━━━ Provided entries

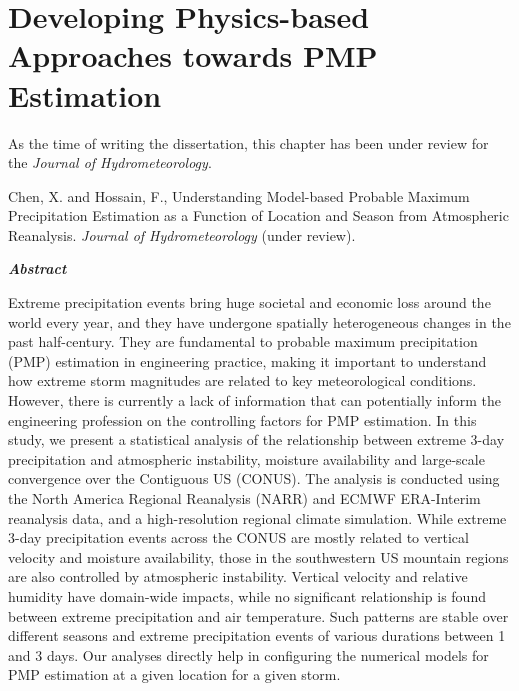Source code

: \chapter {Developing Physics-based Approaches towards PMP Estimation}
\label{ch:JHM}

 
As the time of writing the dissertation, this chapter has been under review for the \textit{Journal of Hydrometeorology}.\\

\bigbreak

\noindent
{}
\setlength{\hangindent}{2em}
Chen, X. and Hossain, F., Understanding Model-based Probable Maximum Precipitation Estimation as a Function of Location and Season from Atmospheric Reanalysis. \textit{Journal of Hydrometeorology} (under review).

\vspace{10mm}

\noindent
\textit{\textbf{Abstract}}
 
Extreme precipitation events bring huge societal and economic loss around the world every year, and they have undergone spatially heterogeneous changes in the past half-century. They are fundamental to probable maximum precipitation (PMP) estimation in engineering practice, making it important to understand how extreme storm magnitudes are related to key meteorological conditions. However, there is currently a lack of information that can potentially inform the engineering profession on the controlling factors for PMP estimation. In this study, we present a statistical analysis of the relationship between extreme 3-day precipitation and atmospheric instability, moisture availability and large-scale convergence over the Contiguous US (CONUS). The analysis is conducted using the North America Regional Reanalysis (NARR) and ECMWF ERA-Interim reanalysis data, and a high-resolution regional climate simulation. While extreme 3-day precipitation events across the CONUS are mostly related to vertical velocity and moisture availability, those in the southwestern US mountain regions are also controlled by atmospheric instability. Vertical velocity and relative humidity have domain-wide impacts, while no significant relationship is found between extreme precipitation and air temperature. Such patterns are stable over different seasons and extreme precipitation events of various durations between 1 and 3 days. Our analyses directly help in configuring the numerical models for PMP estimation at a given location for a given storm.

━━━━━━

Task brief: Each line of the records that contains the string "Hydrometeorology" must be copied.

Output of the task:
As the time of writing the dissertation, this chapter has been under review for the \textit{Journal of Hydrometeorology}.\\
Chen, X. and Hossain, F., Understanding Model-based Probable Maximum Precipitation Estimation as a Function of Location and Season from Atmospheric Reanalysis. \textit{Journal of Hydrometeorology} (under review).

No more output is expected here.